The medications associated with a delayed AAO in our study appear to have a few common links that may explain a disease modifying effect. First, many of them are antihypertensives, which may modulate the effects of hypertension as a risk factor for PD [19]. In addition, all medications that appear to modulate PD risk in this study have a direct or indirect effect on the sympathetic nervous system and neuroinflammatory response, which may have a prominent role in the pathogenesis of PD [20]. Sympathetic hyperactivity has a major influence on neuroinflammatory status through the inflammasome NLRP3–IL-1β axis, either as a trigger or a consequence of increased cytokine release, and these inflammatory markers have been reported as critical signaling molecules of immune activation in the central nervous system [20]. In addition to suppressing sympathetic overactivity and reducing (and potentially reversing) cardiac remodeling [21], AB have anti-inflammatory effects, as demonstrated by their attenuation of cytokine storm-induced lung injury in COVID-19 [22]. Similarly, statins have been shown to decrease sympathetic activity [23], as well as enhance anti-inflammatory and inhibit pro-inflammatory functions within microglia in vitro [24]. NSAIDs inhibit prostaglandin synthesis, which has been described to decrease plasma norepinephrine and thus reduce sympathetic function [25]. In preclinical studies, carnosine, which acts by suppressing sympathetic activity [26], slowed progression of motor deficits and alpha-synuclein deposition in the Thy1-aSyn mouse [27]. The role of the noradrenergic system in PD deserves further evaluation in human studies [28].
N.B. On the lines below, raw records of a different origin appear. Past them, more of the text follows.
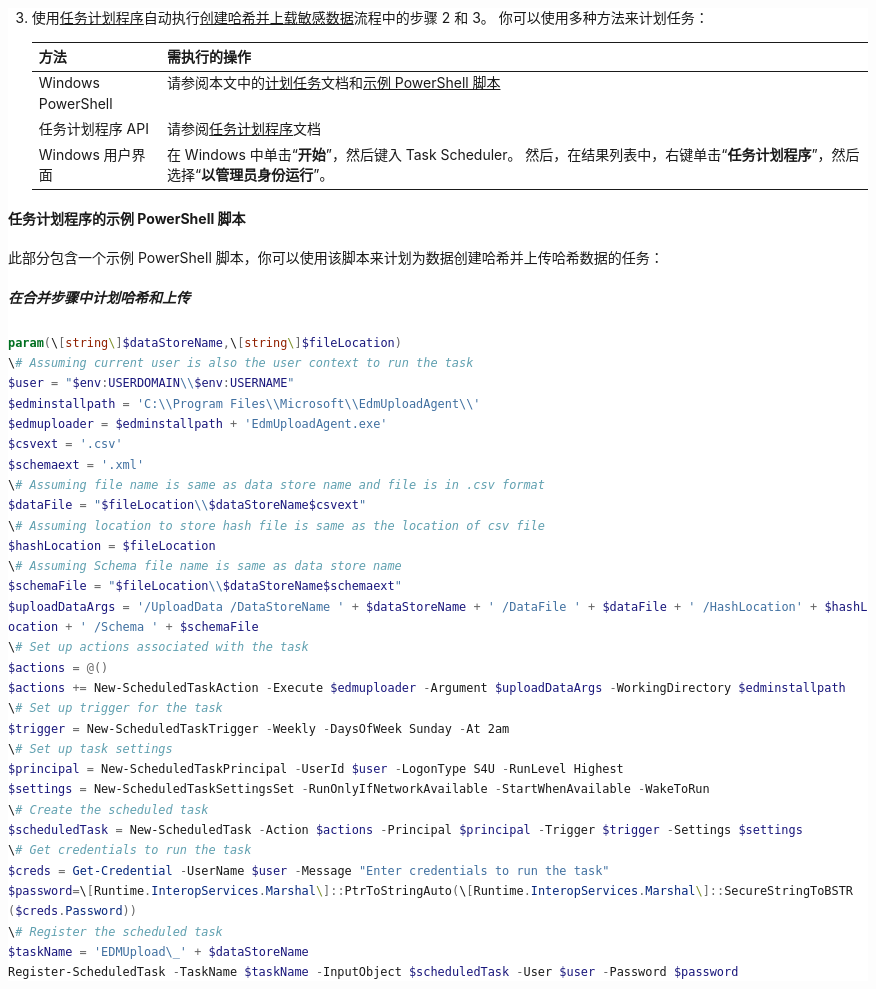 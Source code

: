 3. 使用[任务计划程序](/windows/desktop/TaskSchd/task-scheduler-start-page)自动执行[创建哈希并上载敏感数据](#part-2-hash-and-upload-the-sensitive-data)流程中的步骤 2 和 3。 你可以使用多种方法来计划任务：

   |方法|需执行的操作|
   |---|---|
   |Windows PowerShell|请参阅本文中的[计划任务](/powershell/module/scheduledtasks/)文档和[示例 PowerShell 脚本](#example-powershell-script-for-task-scheduler)|
   |任务计划程序 API|请参阅[任务计划程序](/windows/desktop/TaskSchd/using-the-task-scheduler)文档|
   |Windows 用户界面|在 Windows 中单击“**开始**”，然后键入 Task Scheduler。 然后，在结果列表中，右键单击“**任务计划程序**”，然后选择“**以管理员身份运行**”。|

#### <a name="example-powershell-script-for-task-scheduler"></a>任务计划程序的示例 PowerShell 脚本

此部分包含一个示例 PowerShell 脚本，你可以使用该脚本来计划为数据创建哈希并上传哈希数据的任务：

##### <a name="to-schedule-hashing-and-upload-in-a-combined-step"></a>在合并步骤中计划哈希和上传

```powershell
param(\[string\]$dataStoreName,\[string\]$fileLocation)
\# Assuming current user is also the user context to run the task
$user = "$env:USERDOMAIN\\$env:USERNAME"
$edminstallpath = 'C:\\Program Files\\Microsoft\\EdmUploadAgent\\'
$edmuploader = $edminstallpath + 'EdmUploadAgent.exe'
$csvext = '.csv'
$schemaext = '.xml'
\# Assuming file name is same as data store name and file is in .csv format
$dataFile = "$fileLocation\\$dataStoreName$csvext"
\# Assuming location to store hash file is same as the location of csv file
$hashLocation = $fileLocation
\# Assuming Schema file name is same as data store name
$schemaFile = "$fileLocation\\$dataStoreName$schemaext"
$uploadDataArgs = '/UploadData /DataStoreName ' + $dataStoreName + ' /DataFile ' + $dataFile + ' /HashLocation' + $hashLocation + ' /Schema ' + $schemaFile
\# Set up actions associated with the task
$actions = @()
$actions += New-ScheduledTaskAction -Execute $edmuploader -Argument $uploadDataArgs -WorkingDirectory $edminstallpath
\# Set up trigger for the task
$trigger = New-ScheduledTaskTrigger -Weekly -DaysOfWeek Sunday -At 2am
\# Set up task settings
$principal = New-ScheduledTaskPrincipal -UserId $user -LogonType S4U -RunLevel Highest
$settings = New-ScheduledTaskSettingsSet -RunOnlyIfNetworkAvailable -StartWhenAvailable -WakeToRun
\# Create the scheduled task
$scheduledTask = New-ScheduledTask -Action $actions -Principal $principal -Trigger $trigger -Settings $settings
\# Get credentials to run the task
$creds = Get-Credential -UserName $user -Message "Enter credentials to run the task"
$password=\[Runtime.InteropServices.Marshal\]::PtrToStringAuto(\[Runtime.InteropServices.Marshal\]::SecureStringToBSTR($creds.Password))
\# Register the scheduled task
$taskName = 'EDMUpload\_' + $dataStoreName
Register-ScheduledTask -TaskName $taskName -InputObject $scheduledTask -User $user -Password $password
```
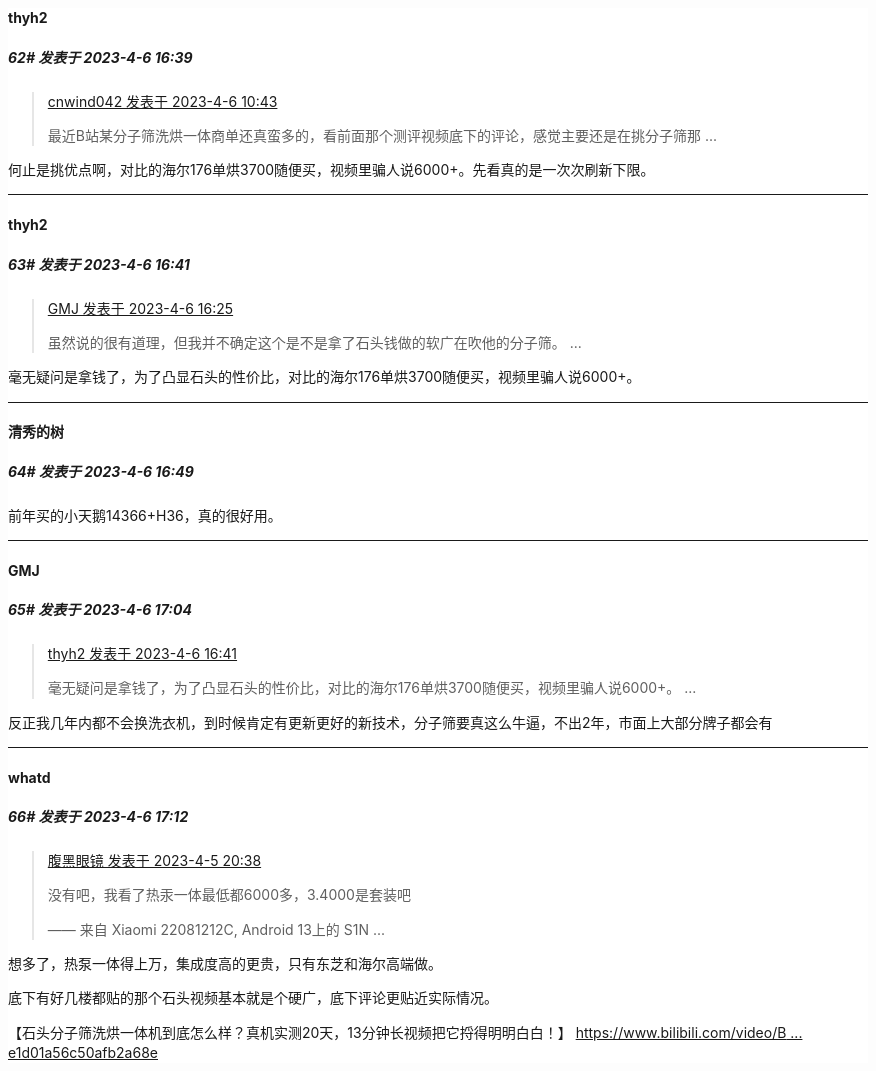 ####  thyh2  
##### 62#       发表于 2023-4-6 16:39

<blockquote><a href="httphttps://bbs.saraba1st.com/2b/forum.php?mod=redirect&amp;goto=findpost&amp;pid=60350041&amp;ptid=2127559" target="_blank">cnwind042 发表于 2023-4-6 10:43</a>

最近B站某分子筛洗烘一体商单还真蛮多的，看前面那个测评视频底下的评论，感觉主要还是在挑分子筛那 ...</blockquote>
何止是挑优点啊，对比的海尔176单烘3700随便买，视频里骗人说6000+。先看真的是一次次刷新下限。

*****

####  thyh2  
##### 63#       发表于 2023-4-6 16:41

<blockquote><a href="httphttps://bbs.saraba1st.com/2b/forum.php?mod=redirect&amp;goto=findpost&amp;pid=60353927&amp;ptid=2127559" target="_blank">GMJ 发表于 2023-4-6 16:25</a>

虽然说的很有道理，但我并不确定这个是不是拿了石头钱做的软广在吹他的分子筛。 ...</blockquote>
毫无疑问是拿钱了，为了凸显石头的性价比，对比的海尔176单烘3700随便买，视频里骗人说6000+。


*****

####  清秀的树  
##### 64#       发表于 2023-4-6 16:49

前年买的小天鹅14366+H36，真的很好用。


*****

####  GMJ  
##### 65#       发表于 2023-4-6 17:04

<blockquote><a href="httphttps://bbs.saraba1st.com/2b/forum.php?mod=redirect&amp;goto=findpost&amp;pid=60354142&amp;ptid=2127559" target="_blank">thyh2 发表于 2023-4-6 16:41</a>

毫无疑问是拿钱了，为了凸显石头的性价比，对比的海尔176单烘3700随便买，视频里骗人说6000+。 ...</blockquote>
反正我几年内都不会换洗衣机，到时候肯定有更新更好的新技术，分子筛要真这么牛逼，不出2年，市面上大部分牌子都会有


*****

####  whatd  
##### 66#       发表于 2023-4-6 17:12

<blockquote><a href="httphttps://bbs.saraba1st.com/2b/forum.php?mod=redirect&amp;goto=findpost&amp;pid=60345050&amp;ptid=2127559" target="_blank">腹黑眼镜 发表于 2023-4-5 20:38</a>

没有吧，我看了热汞一体最低都6000多，3.4000是套装吧

—— 来自 Xiaomi 22081212C, Android 13上的 S1N ...</blockquote>
想多了，热泵一体得上万，集成度高的更贵，只有东芝和海尔高端做。

底下有好几楼都贴的那个石头视频基本就是个硬广，底下评论更贴近实际情况。

【石头分子筛洗烘一体机到底怎么样？真机实测20天，13分钟长视频把它捋得明明白白！】 [https://www.bilibili.com/video/B ... e1d01a56c50afb2a68e](https://www.bilibili.com/video/BV1YX4y1k75f/?share_source=copy_web&amp;vd_source=e17a5a399de92e1d01a56c50afb2a68e)

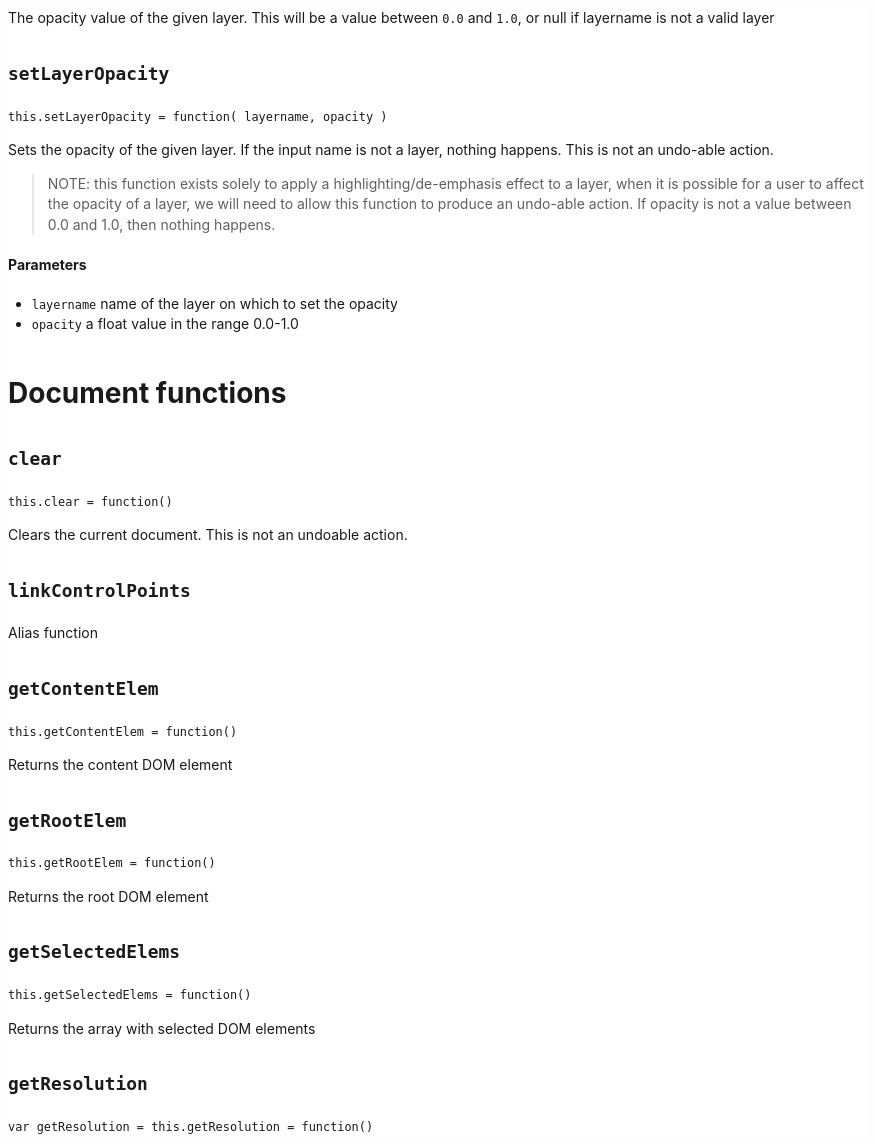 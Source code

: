 The opacity value of the given layer.  This will be a value between `0.0` and `1.0`, or null if layername is not a valid layer

## `setLayerOpacity`

	this.setLayerOpacity = function( layername, opacity )

Sets the opacity of the given layer.  If the input name is not a layer, nothing happens.  This is not an undo-able action.

>NOTE: this function exists solely to apply a highlighting/de-emphasis effect to a layer, when it is possible for a user to affect the opacity of a layer, we will need to allow this function to produce an undo-able action.  If opacity is not a value between 0.0 and 1.0, then nothing happens.

#### Parameters

* `layername` name of the layer on which to set the opacity
* `opacity` a float value in the range 0.0-1.0

# Document functions

## `clear`

	this.clear = function()

Clears the current document.  This is not an undoable action.

## `linkControlPoints`

Alias function

## `getContentElem`

	this.getContentElem = function()

Returns the content DOM element

## `getRootElem`

	this.getRootElem = function()

Returns the root DOM element

## `getSelectedElems`

	this.getSelectedElems = function()

Returns the array with selected DOM elements

## `getResolution`

	var getResolution = this.getResolution = function()
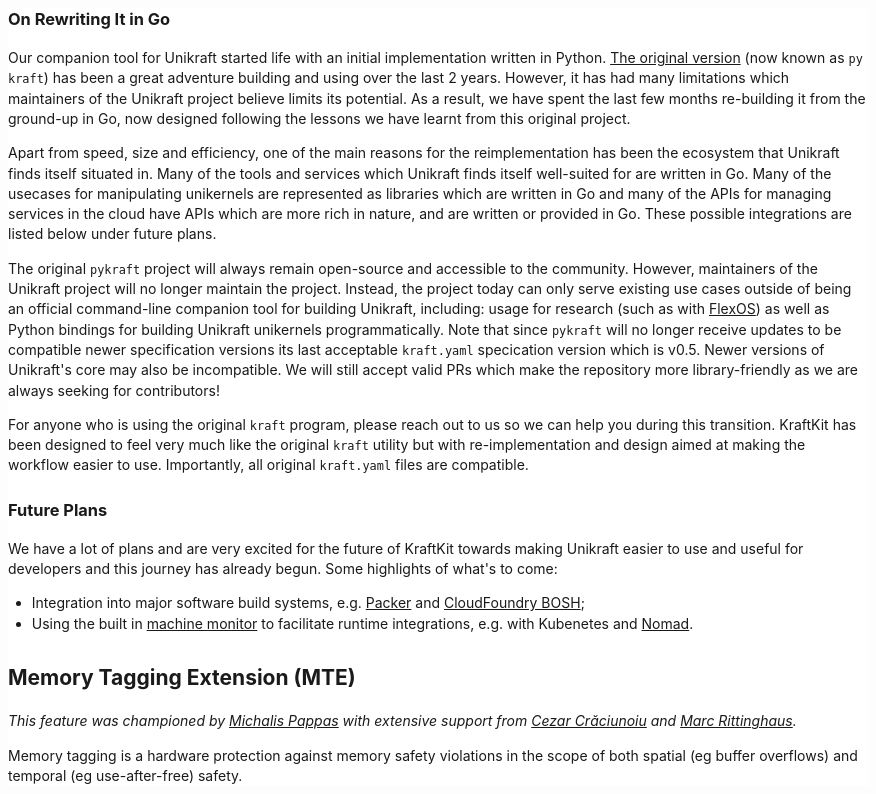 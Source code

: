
 ```
```

### On Rewriting It in Go

Our companion tool for Unikraft started life with an initial implementation written in Python.  [The original version](https://github.com/unikraft/kraft) (now known as `pykraft`) has been a great adventure building and using over the last 2 years.  However, it has had many limitations which maintainers of the Unikraft project believe limits its potential.  As a result, we have spent the last few months re-building it from the ground-up in Go, now designed following the lessons we have learnt from this original project.

Apart from speed, size and efficiency, one of the main reasons for the reimplementation has been the ecosystem that Unikraft finds itself situated in.  Many of the tools and services which Unikraft finds itself well-suited for are written in Go.  Many of the usecases for manipulating unikernels are represented as libraries which are written in Go and many of the APIs for managing services in the cloud have APIs which are more rich in nature, and are written or provided in Go.  These possible integrations are listed below under future plans.

The original `pykraft` project will always remain open-source and accessible to the community.  However, maintainers of the Unikraft project will no longer maintain the project.  Instead, the project today can only serve existing use cases outside of being an official command-line companion tool for building Unikraft, including: usage for research (such as with [FlexOS](https://github.com/project-flexos)) as well as Python bindings for building Unikraft unikernels programmatically.  Note that since `pykraft` will no longer receive updates to be compatible newer specification versions its last acceptable `kraft.yaml` specication version which is v0.5.  Newer versions of Unikraft's core may also be incompatible.  We will still accept valid PRs which make the repository more library-friendly as we are always seeking for contributors!

For anyone who is using the original `kraft` program, please reach out to us so we can help you during this transition.  KraftKit has been designed to feel very much like the original `kraft` utility but with re-implementation and design aimed at making the workflow easier to use. Importantly, all original `kraft.yaml` files are compatible.

### Future Plans

We have a lot of plans and are very excited for the future of KraftKit towards making Unikraft easier to use and useful for developers and this journey has already begun.  Some highlights of what's to come:

* Integration into major software build systems, e.g. [Packer](https://packer.io) and [CloudFoundry BOSH](https://bosh.io);
* Using the built in [machine monitor](https://pkg.go.dev/kraftkit.sh/machine) to facilitate runtime integrations, e.g. with Kubenetes and [Nomad](https://nomadproject.io).


## Memory Tagging Extension (MTE)

_This feature was championed by [Michalis Pappas](https://github.com/michpappas/) with extensive support from [Cezar Crăciunoiu](https://github.com/craciunoiuc/)  and [Marc Rittinghaus](https://github.com/marcrittinghaus)._

Memory tagging is a hardware protection against memory safety violations in the scope of both spatial (eg buffer overflows) and temporal (eg use-after-free) safety.
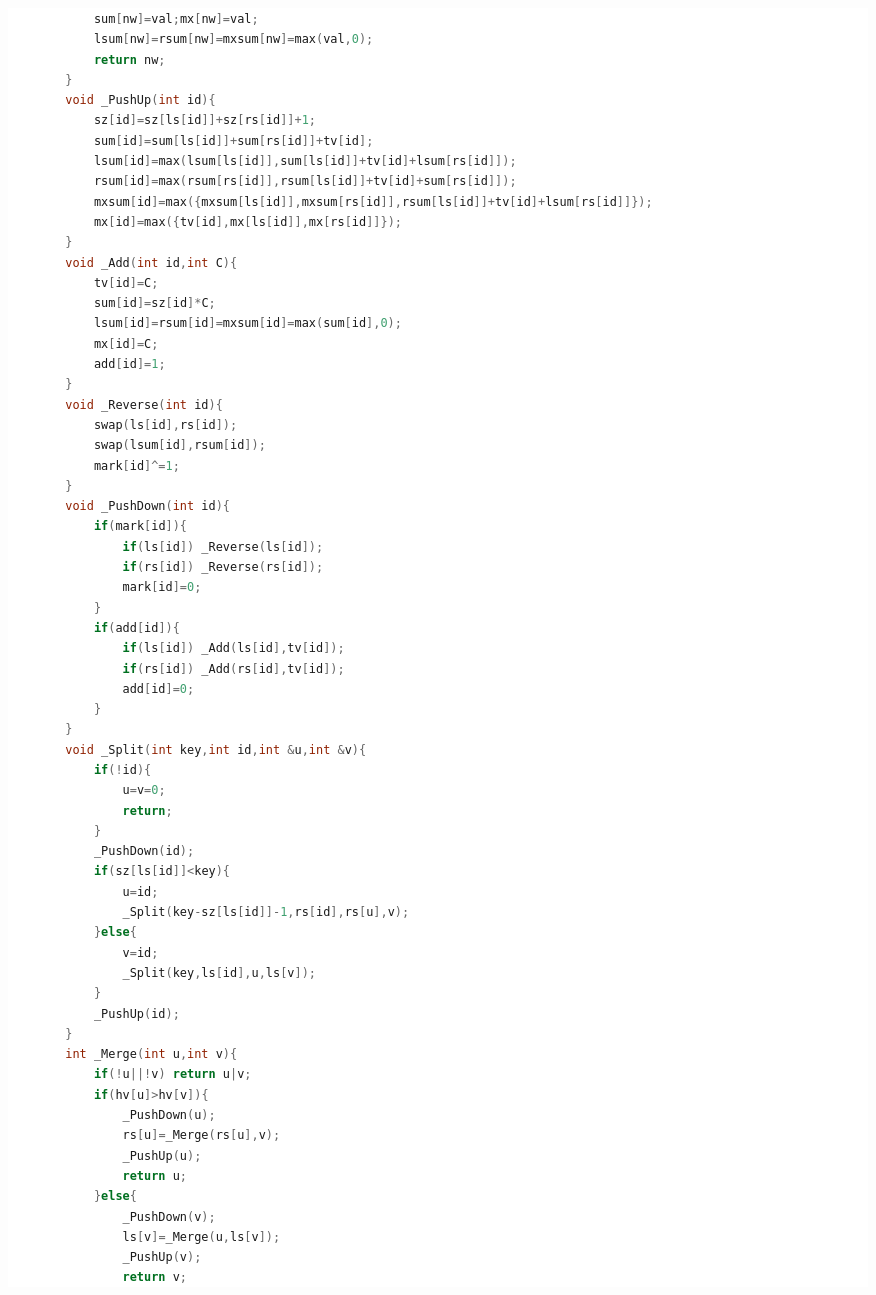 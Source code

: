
 ```cpp
			sum[nw]=val;mx[nw]=val;
			lsum[nw]=rsum[nw]=mxsum[nw]=max(val,0);
			return nw;
		}
		void _PushUp(int id){
			sz[id]=sz[ls[id]]+sz[rs[id]]+1;
			sum[id]=sum[ls[id]]+sum[rs[id]]+tv[id];
			lsum[id]=max(lsum[ls[id]],sum[ls[id]]+tv[id]+lsum[rs[id]]);
			rsum[id]=max(rsum[rs[id]],rsum[ls[id]]+tv[id]+sum[rs[id]]);
			mxsum[id]=max({mxsum[ls[id]],mxsum[rs[id]],rsum[ls[id]]+tv[id]+lsum[rs[id]]});
			mx[id]=max({tv[id],mx[ls[id]],mx[rs[id]]});
		}
		void _Add(int id,int C){
			tv[id]=C;
			sum[id]=sz[id]*C;
			lsum[id]=rsum[id]=mxsum[id]=max(sum[id],0);
			mx[id]=C;
			add[id]=1;
		}
		void _Reverse(int id){
			swap(ls[id],rs[id]);
			swap(lsum[id],rsum[id]);
			mark[id]^=1;
		}
		void _PushDown(int id){
			if(mark[id]){
				if(ls[id]) _Reverse(ls[id]);
				if(rs[id]) _Reverse(rs[id]);
				mark[id]=0;
			}
			if(add[id]){
				if(ls[id]) _Add(ls[id],tv[id]);
				if(rs[id]) _Add(rs[id],tv[id]);
				add[id]=0;
			}
		}
		void _Split(int key,int id,int &u,int &v){
			if(!id){
				u=v=0;
				return;
			}
			_PushDown(id);			
			if(sz[ls[id]]<key){
				u=id;
				_Split(key-sz[ls[id]]-1,rs[id],rs[u],v);
			}else{
				v=id;
				_Split(key,ls[id],u,ls[v]);
			}
			_PushUp(id);
		}
		int _Merge(int u,int v){
			if(!u||!v) return u|v;
			if(hv[u]>hv[v]){
				_PushDown(u);
				rs[u]=_Merge(rs[u],v);
				_PushUp(u);
				return u;
			}else{
				_PushDown(v);
				ls[v]=_Merge(u,ls[v]);
				_PushUp(v);
				return v;
```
A major limitation of this study lies in its retrospective nature. Information regarding specific medication timing was obtained by chart review or by patient report, both of which may be inaccurate for multiple reasons including recall bias or lack of data regarding compliance. Some data points had to be excluded from the multiple regression analysis because we were unable to establish medication timing relative to development of PD symptoms. In addition, we were unable to precisely determine exposure time and dose effect. Small sample sizes also limit the interpretation of the data. Finally, since caffeine intake was not included in our standardized template, we could not correct risk modifying data for coffee exposure, a behavior previously associated to delayed PD AOO [2].
A final consideration is whether age may be a confounding factor, as older patients – who are more likely to develop PD—are also more likely to be on a number of these medications. Large surveys reported a similar proportion of patients within 18–65 years of age on AB as compared to those above 65 years of age [29]. On the other hand, different proportions of patients appear to be treated with cholesterol medications depending on age [30].
In conclusion, our study demonstrated that common medications including AB, statins, and NSAIDs are associated with a delayed onset of PD. Possible mechanisms modulating the risk of neurodegeneration include hypertension control, down-regulation of the sympathetic nervous system and anti-inflammatory actions. Research using a prospective study design in large cohorts is needed to examine these effects, as drug repurposing would have important advantages to PD patients and the healthcare system.